● **What to produce**:
Lines outside the range are not wanted. Give again exactly the lines between the line holding "4: $I(E) = \gamma" and the line holding "improvement rate is", inclusive, from the listing below.
**** Records for the exercise
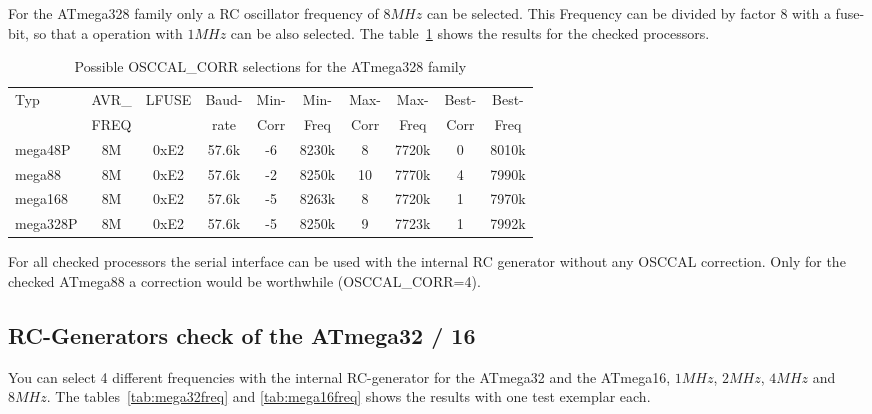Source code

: For the ATmega328 family only a RC oscillator frequency of \(8MHz\) can be selected.
This Frequency can be divided by factor 8 with a fuse-bit, so that a
operation with \(1MHz\) can be also selected.
The table~\ref{tab:mega328freq} shows the results for the checked processors.

\begin{table}[H]
  \begin{center}
    \begin{tabular}{| l | c | c | c || c | c || c | c || c | c |}
    \hline
   Typ  &       AVR\_ & LFUSE & Baud- & Min- & Min- & Max- & Max- & Best- & Best-  \\
        &       FREQ  &       & rate & Corr & Freq & Corr & Freq  & Corr  & Freq  \\
    \hline
    \hline
mega48P &          8M & 0xE2  & 57.6k &  -6  & 8230k &  8  & 7720k  & 0  & 8010k \\
    \hline
mega88 &          8M & 0xE2  & 57.6k &  -2  & 8250k & 10  & 7770k  & 4  & 7990k \\
    \hline
mega168 &          8M & 0xE2  & 57.6k &  -5  & 8263k &  8  & 7720k  & 1  & 7970k \\
    \hline
mega328P &          8M & 0xE2  & 57.6k &  -5  & 8250k &  9  & 7723k  & 1  & 7992k \\
    \hline
    \end{tabular}
  \end{center}
  \caption{Possible OSCCAL\_CORR selections for the ATmega328 family}
  \label{tab:mega328freq}
\end{table}

For all checked processors the serial interface can be used with the internal
RC generator without any OSCCAL correction.
Only for the checked ATmega88 a correction would be worthwhile (OSCCAL\_CORR=4).

\subsection{RC-Generators check of the ATmega32 / 16}

You can select 4 different frequencies with the internal RC-generator for
the ATmega32 and the ATmega16, \(1MHz\), \(2MHz\), \(4MHz\) and \(8MHz\).
The tables~\ref{tab:mega32freq} and \ref{tab:mega16freq} shows the results
with one test exemplar each.

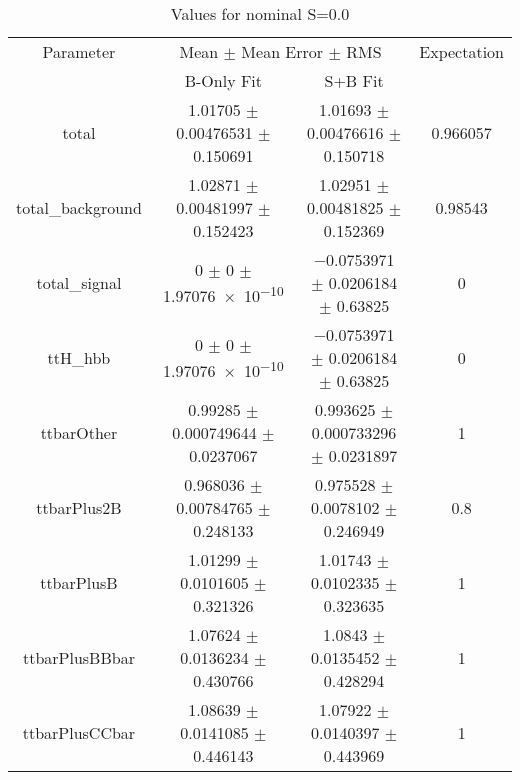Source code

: \begin{table}
\centering
\caption{Values for nominal S=0.0}
\begin{tabular}{cccc}
\toprule
Parameter & \multicolumn{2}{c}{Mean $\pm$ Mean Error $\pm$ RMS} & Expectation\\
 & B-Only Fit & S+B Fit & \\
\midrule
total & \num{1.01705} $\pm$ \num{0.00476531} $\pm$ \num{0.150691} & \num{1.01693} $\pm$ \num{0.00476616} $\pm$ \num{0.150718} & \num{0.966057}\\
total\_background & \num{1.02871} $\pm$ \num{0.00481997} $\pm$ \num{0.152423} & \num{1.02951} $\pm$ \num{0.00481825} $\pm$ \num{0.152369} & \num{0.98543}\\
total\_signal & \num{0} $\pm$ \num{0} $\pm$ \num{1.97076e-10} & \num{-0.0753971} $\pm$ \num{0.0206184} $\pm$ \num{0.63825} & \num{0}\\
ttH\_hbb & \num{0} $\pm$ \num{0} $\pm$ \num{1.97076e-10} & \num{-0.0753971} $\pm$ \num{0.0206184} $\pm$ \num{0.63825} & \num{0}\\
ttbarOther & \num{0.99285} $\pm$ \num{0.000749644} $\pm$ \num{0.0237067} & \num{0.993625} $\pm$ \num{0.000733296} $\pm$ \num{0.0231897} & \num{1}\\
ttbarPlus2B & \num{0.968036} $\pm$ \num{0.00784765} $\pm$ \num{0.248133} & \num{0.975528} $\pm$ \num{0.0078102} $\pm$ \num{0.246949} & \num{0.8}\\
ttbarPlusB & \num{1.01299} $\pm$ \num{0.0101605} $\pm$ \num{0.321326} & \num{1.01743} $\pm$ \num{0.0102335} $\pm$ \num{0.323635} & \num{1}\\
ttbarPlusBBbar & \num{1.07624} $\pm$ \num{0.0136234} $\pm$ \num{0.430766} & \num{1.0843} $\pm$ \num{0.0135452} $\pm$ \num{0.428294} & \num{1}\\
ttbarPlusCCbar & \num{1.08639} $\pm$ \num{0.0141085} $\pm$ \num{0.446143} & \num{1.07922} $\pm$ \num{0.0140397} $\pm$ \num{0.443969} & \num{1}\\
\bottomrule
\end{tabular}
\end{table}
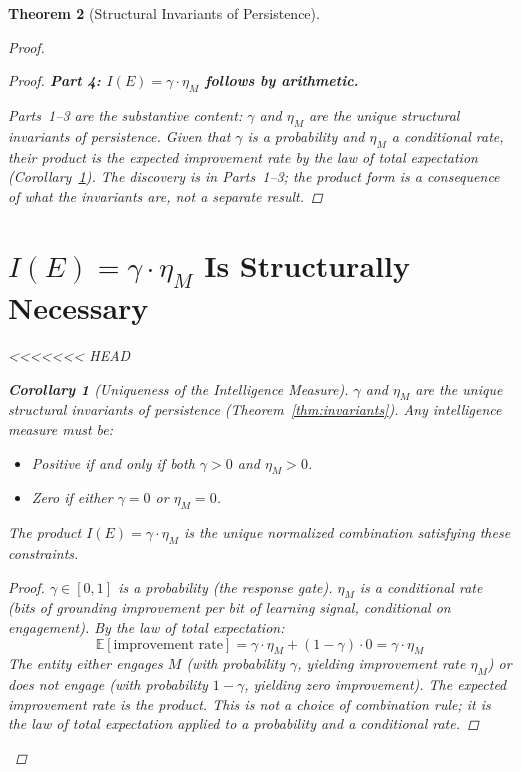 \documentclass[11pt]{article}
\newtheorem{theorem}{Theorem}
\newtheorem{corollary}[theorem]{Corollary}
\theoremstyle{definition}
\theoremstyle{remark}
\begin{document}
\begin{theorem}[Structural Invariants of Persistence]
\begin{proof}
\begin{proof}
\medskip
\textbf{Part 4: $I(E) = \gamma \cdot \eta_M$ follows by arithmetic.}

Parts~1--3 are the substantive content: $\gamma$ and $\eta_M$ are the
unique structural invariants of persistence. Given that $\gamma$ is a
probability and $\eta_M$ a conditional rate, their product is the
expected improvement rate by the law of total expectation
(Corollary~\ref{cor:measure}). The discovery is in Parts~1--3; the
product form is a consequence of what the invariants \emph{are}, not
a separate result.
\end{proof}

\section{$I(E) = \gamma \cdot \eta_M$ Is Structurally Necessary}
\label{sec:measure}

<<<<<<< HEAD
\begin{corollary}[Uniqueness of the Intelligence Measure]
\label{cor:measure}
$\gamma$ and $\eta_M$ are the unique structural invariants of persistence
(Theorem~\ref{thm:invariants}). Any intelligence measure must be:
\begin{itemize}
\item Positive if and only if both $\gamma > 0$ and $\eta_M > 0$.
\item Zero if either $\gamma = 0$ or $\eta_M = 0$.
\end{itemize}
The product $I(E) = \gamma \cdot \eta_M$ is the unique normalized
combination satisfying these constraints.
\end{corollary}

\begin{proof}
$\gamma \in [0, 1]$ is a probability (the response gate). $\eta_M$ is a
conditional rate (bits of grounding improvement per bit of learning
signal, conditional on engagement). By the law of total expectation:
\[
\mathbb{E}[\text{improvement rate}]
= \gamma \cdot \eta_M + (1 - \gamma) \cdot 0
= \gamma \cdot \eta_M
\]
The entity either engages $M$ (with probability $\gamma$, yielding
improvement rate $\eta_M$) or does not engage (with probability
$1 - \gamma$, yielding zero improvement). The expected improvement rate is
the product. This is not a choice of combination rule; it is the law
of total expectation applied to a probability and a conditional rate.


\end{proof}
\end{proof}
\end{theorem}
\end{document}

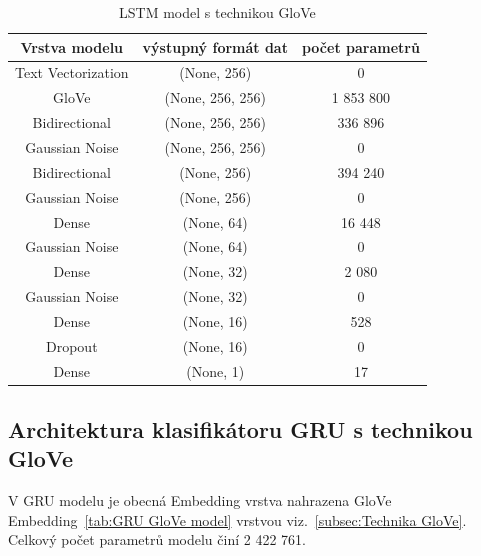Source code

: \begin{table}[H]
	\centering
	\caption{LSTM model s technikou GloVe }\label{tab:LSTM GloVe model}
	\begin{tabular}{ c c c }
			\toprule
			Vrstva modelu & výstupný formát dat & počet parametrů\\
			\midrule
            Text Vectorization & (None, 256) & 0\\         
            GloVe & (None, 256, 256) & 1 853 800\\   
            Bidirectional & (None, 256, 256) & 336 896\\    
			Gaussian Noise & (None, 256, 256) & 0\\
            Bidirectional & (None, 256) & 394 240\\
			Gaussian Noise & (None, 256) & 0\\
            Dense & (None, 64) & 16 448\\ 
			Gaussian Noise & (None, 64) & 0\\
			Dense & (None, 32) & 2 080\\ 
			Gaussian Noise & (None, 32) & 0\\
			Dense & (None, 16) & 528\\ 
            Dropout & (None, 16) & 0\\   
            Dense & (None, 1) & 17\\ 
			\midrule
		\end{tabular}
\end{table}

\subsection{Architektura klasifikátoru GRU s technikou GloVe}\label{arch: GRU GloVe}
V GRU modelu je obecná Embedding vrstva nahrazena GloVe Embedding~\ref{tab:GRU GloVe model} vrstvou viz.~\ref{subsec:Technika GloVe}.
Celkový počet parametrů modelu činí 2 422 761.

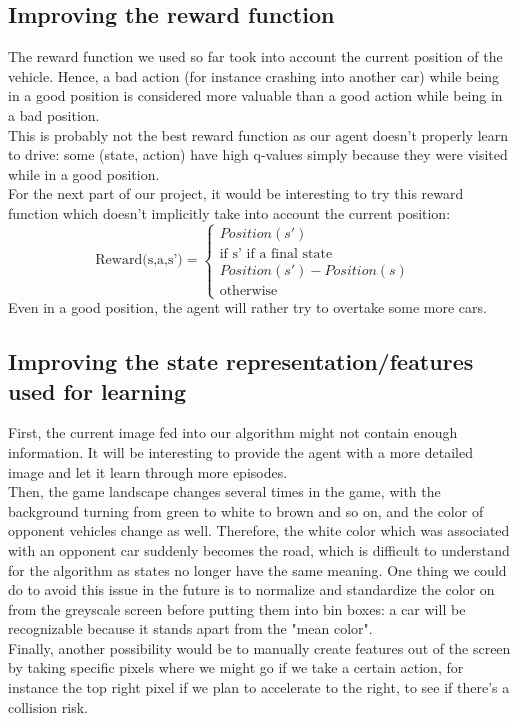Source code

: \documentclass[10pt,twocolumn,letterpaper]{article}
\begin{document}
\subsection*{Improving the reward function}

The reward function we used so far took into account the current position of the vehicle. Hence, a bad action (for instance crashing into another car) while being in a good position is considered more valuable than a good action while being in a bad position. \\
This is probably not the best reward function as our agent doesn't properly learn to drive: some (state, action) have high q-values simply because they were visited while in a good position.\\
For the next part of our project, it would be interesting to try this reward function which doesn't implicitly take into account the current position:
\[ \text{Reward(s,a,s')} = \begin{cases}Position(s') &\\ \text{if s' if a final state}\\Position(s')-Position(s) & \\\text{otherwise} \end{cases}\]
Even in a good position, the agent will rather try to overtake some more cars.

\subsection*{Improving the state representation/features used for learning}

First, the current image fed into our algorithm might not contain enough information. It will be interesting to provide the agent with a more detailed image and let it learn through more episodes.\\
Then, the game landscape changes several times in the game, with the background turning from green to white to brown and so on, and the color of opponent vehicles change as well. Therefore, the white color which was associated with an opponent car suddenly becomes the road, which is difficult to understand for the algorithm as states no longer have the same meaning. One thing we could do to avoid this issue in the future is to normalize and standardize the color on from the greyscale screen before putting them into bin boxes: a car will be recognizable because it stands apart from the "mean color".\\
Finally, another possibility would be to manually create features out of the screen by taking specific pixels where we might go if we take a certain action, for instance the top right pixel if we plan to accelerate to the right, to see if there's a collision risk.
\end{document}

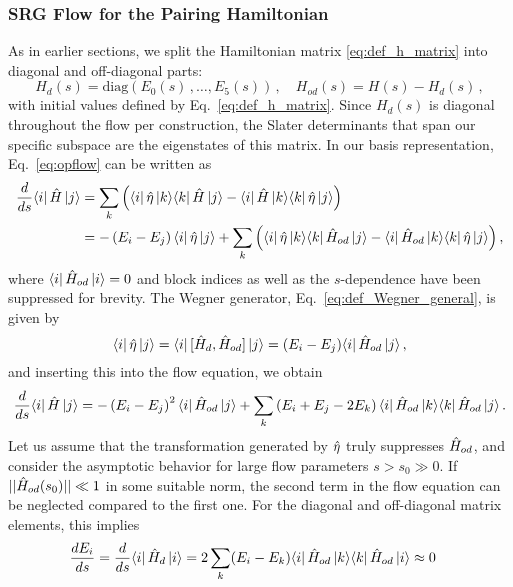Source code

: \subsubsection{SRG Flow for the Pairing Hamiltonian}
As in earlier sections, we split the Hamiltonian matrix \eqref{eq:def_h_matrix}
into diagonal and off-diagonal parts:
\begin{equation}
  H_d(s) = \mathrm{diag}(E_0(s)\,,\ldots,E_5(s))\,,\quad H_{od}(s) = H(s) - H_{d}(s)\,,
\end{equation}
with initial values defined by Eq.~\eqref{eq:def_h_matrix}. Since $H_d(s)$
is diagonal throughout the flow per construction, the Slater determinants
that span our specific subspace are the eigenstates of this matrix. In our 
basis representation, Eq.~\eqref{eq:opflow} can be written as
\begin{align}
   \frac{d {}} {d {s}} \langle{i}|\,{\hat{H}}\,|{j}\rangle
  &=\sum_k\left(\langle{i}|\,{\hat{\eta}}\,|{k}\rangle\langle{k}|\,{\hat{H}}\,|{j}\rangle-\langle{i}|\,{\hat{H}}\,|{k}\rangle\langle{k}|\,{\hat{\eta}}\,|{j}\rangle\right)\notag\\
  &=-\left(E_i-E_j\right)\langle{i}|\,{\hat{\eta}}\,|{j}\rangle
    +\sum_k\left(\langle{i}|\,{\hat{\eta}}\,|{k}\rangle\langle{k}|\,{\hat{H}_{od}}\,|{j}\rangle-\langle{i}|\,{\hat{H}_{od}}\,|{k}\rangle\langle{k}|\,{\hat{\eta}}\,|{j}\rangle\right),
\end{align}
where $\langle{i}|\,{\hat{H}_{od}}\,|{i}\rangle=0$ and block indices as well as the $s$-dependence
have been suppressed for brevity. The Wegner generator, Eq.~\eqref{eq:def_Wegner_general}, 
is given by
\begin{equation}
  \langle{i}|\,{\hat{\eta}}\,|{j}\rangle=\langle{i}|\,{[{\hat{H}_d},{\hat{H}_{od}}]}\,|{j}\rangle=(E_i-E_j)\langle{i}|\,{\hat{H}_{od}}\,|{j}\rangle\,,
\end{equation}
and inserting this into the flow equation, we obtain
\begin{align}
  \totd{}{s}\matrixe{i}{\HO}{j}
  =-\left(E_i-E_j\right)^2\matrixe{i}{\HO_{od}}{j}
  +\sum_k\left(E_i+E_j-2E_k\right)\matrixe{i}{\HO_{od}}{k}\matrixe{k}{\HO_{od}}{j}\,.\label{eq:schema_wegner}
\end{align}
Let us assume that the transformation generated by $\hat{\eta}$ truly suppresses 
$\hat{H}_{od}$, and consider the asymptotic behavior for large flow parameters 
$s>s_0\gg0$. If $||\hat{H}_{od}(s_0)||\ll 1$ in some suitable norm, the second 
term in the flow equation can be neglected compared to the first one. For
the diagonal and off-diagonal matrix elements, this implies
\begin{align}
   \frac{d {E_i}} {d {s}}  &=  \frac{d {}} {d {s}}  \langle{i}|\,{\hat{H}_d}\,|{i}\rangle = 2\sum_k (E_i - E_k) \langle{i}|\,{\hat{H}_{od}}\,|{k}\rangle\langle{k}|\,{\hat{H}_{od}}\,|{i}\rangle
  \approx0
\end{align}
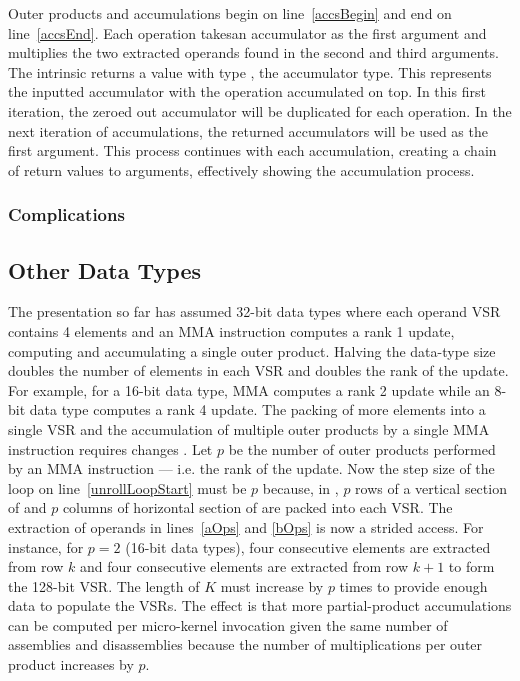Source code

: \documentclass[\main/thesis.tex]{subfiles}
\begin{document}
Outer products and accumulations begin on line~\ref{accsBegin} and end on line~\ref{accsEnd}.
Each operation takesan accumulator as the first argument and multiplies the two extracted operands found in the second and third arguments.
The  intrinsic returns a value with type , the accumulator type.
This represents the inputted accumulator with the operation accumulated on top.
In this first iteration, the zeroed out accumulator will be duplicated for each operation.
In the next iteration of accumulations, the returned accumulators will be used as the first argument.
This process continues with each accumulation, creating a chain of return values to arguments, effectively showing the accumulation process.

\subsubsection{Complications}
\label{sec:complications}

\subsection{Other Data Types}
\label{sec:dataTypes}
The presentation so far has assumed 32-bit data types where each operand VSR contains 4 elements and an MMA instruction computes a rank 1 update, computing and accumulating a single outer product.
Halving the data-type size doubles the number of elements in each VSR and doubles the rank of the update.
For example, for a 16-bit data type, MMA computes a rank 2 update while an 8-bit data type computes a rank 4 update.
The packing of more elements into a single VSR and the accumulation of multiple outer products by a single MMA instruction requires changes .
Let $p$ be the number of outer products performed by an MMA instruction --- i.e. the rank of the update.
Now the step size of the loop on line~\ref{unrollLoopStart} must be $p$ because, in , $p$ rows of a vertical section of  and $p$ columns of horizontal section of  are packed into each VSR.
The extraction of operands in lines~\ref{aOps} and \ref{bOps} is now a strided access.
For instance, for $p=2$ (16-bit data types), four consecutive elements are extracted from row $k$ and four consecutive elements are extracted from row $k+1$ to form the 128-bit VSR.
The length of $K$ must increase by $p$ times to provide enough data to populate the VSRs.
The effect is that more partial-product accumulations can be computed per micro-kernel invocation given the same number of assemblies and disassemblies because the number of multiplications per outer product increases by $p$.
\end{document}

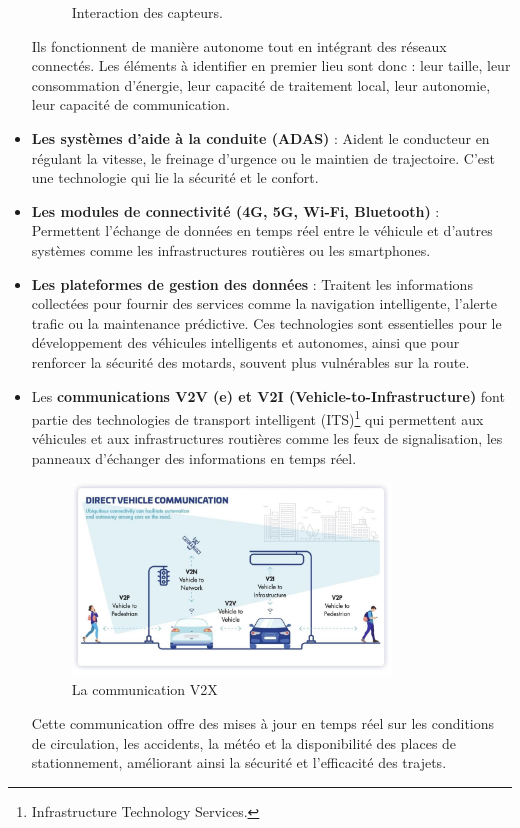 \begin{itemize}
\begin{figure}[H]
        \caption{Interaction des capteurs.}
    \end{figure}
    Ils fonctionnent de manière autonome tout en intégrant des réseaux connectés. Les éléments à identifier en premier lieu sont donc : leur taille, leur consommation d’énergie, leur capacité de traitement local, leur autonomie, leur capacité de communication.
    \item \textbf{Les systèmes d’aide à la conduite (ADAS)} : Aident le conducteur en régulant la vitesse, le freinage d’urgence ou le maintien de trajectoire. C'est une technologie qui lie la sécurité et le confort.
    \item \textbf{Les modules de connectivité (4G, 5G, Wi-Fi, Bluetooth)} : Permettent l’échange de données en temps réel entre le véhicule et d’autres systèmes comme les infrastructures routières ou les smartphones.
    \item \textbf{Les plateformes de gestion des données} : Traitent les informations collectées pour fournir des services comme la navigation intelligente, l’alerte trafic ou la maintenance prédictive.
Ces technologies sont essentielles pour le développement des véhicules intelligents et autonomes, ainsi que pour renforcer la sécurité des motards, souvent plus vulnérables sur la route.
    \item Les \textbf{communications V2V (e) et V2I (Vehicle-to-Infrastructure)} font partie des technologies de transport intelligent (ITS)\footnote{Infrastructure Technology Services.} qui permettent aux véhicules et aux infrastructures routières comme les feux de signalisation, les panneaux d’échanger des informations en temps réel.

    \begin{figure}[H]
        \centering
        \includegraphics[width=0.8\textwidth]{images/schema_v2.png} 
        \caption{La communication V2X}
    \end{figure}

    Cette communication offre des mises à jour en temps réel sur les conditions de circulation, les accidents, la météo et la disponibilité des places de stationnement, améliorant ainsi la sécurité et l’efficacité des trajets\cite{joberty_blog}.\\

\end{itemize}
\vspace{0.5cm}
********
● **Reply**:
\textbf{Part 4: $I(E) = \gamma \cdot \eta_M$ follows by arithmetic.}

Parts~1--3 are the substantive content: $\gamma$ and $\eta_M$ are the
unique structural invariants of persistence. Given that $\gamma$ is a
probability and $\eta_M$ a conditional rate, their product is the
expected improvement rate by the law of total expectation
(Corollary~\ref{cor:measure}). The discovery is in Parts~1--3; the
product form is a consequence of what the invariants \emph{are}, not
a separate result.
\end{proof}

\section{$I(E) = \gamma \cdot \eta_M$ Is Structurally Necessary}
\label{sec:measure}

<<<<<<< HEAD
\begin{corollary}[Uniqueness of the Intelligence Measure]
\label{cor:measure}
$\gamma$ and $\eta_M$ are the unique structural invariants of persistence
(Theorem~\ref{thm:invariants}). Any intelligence measure must be:
\begin{itemize}
\item Positive if and only if both $\gamma > 0$ and $\eta_M > 0$.
\item Zero if either $\gamma = 0$ or $\eta_M = 0$.
\end{itemize}
The product $I(E) = \gamma \cdot \eta_M$ is the unique normalized
combination satisfying these constraints.
\end{corollary}

\begin{proof}
$\gamma \in [0, 1]$ is a probability (the response gate). $\eta_M$ is a
conditional rate (bits of grounding improvement per bit of learning
signal, conditional on engagement). By the law of total expectation:
\[
\mathbb{E}[\text{improvement rate}]
= \gamma \cdot \eta_M + (1 - \gamma) \cdot 0
= \gamma \cdot \eta_M
\]
The entity either engages $M$ (with probability $\gamma$, yielding
improvement rate $\eta_M$) or does not engage (with probability
$1 - \gamma$, yielding zero improvement). The expected improvement rate is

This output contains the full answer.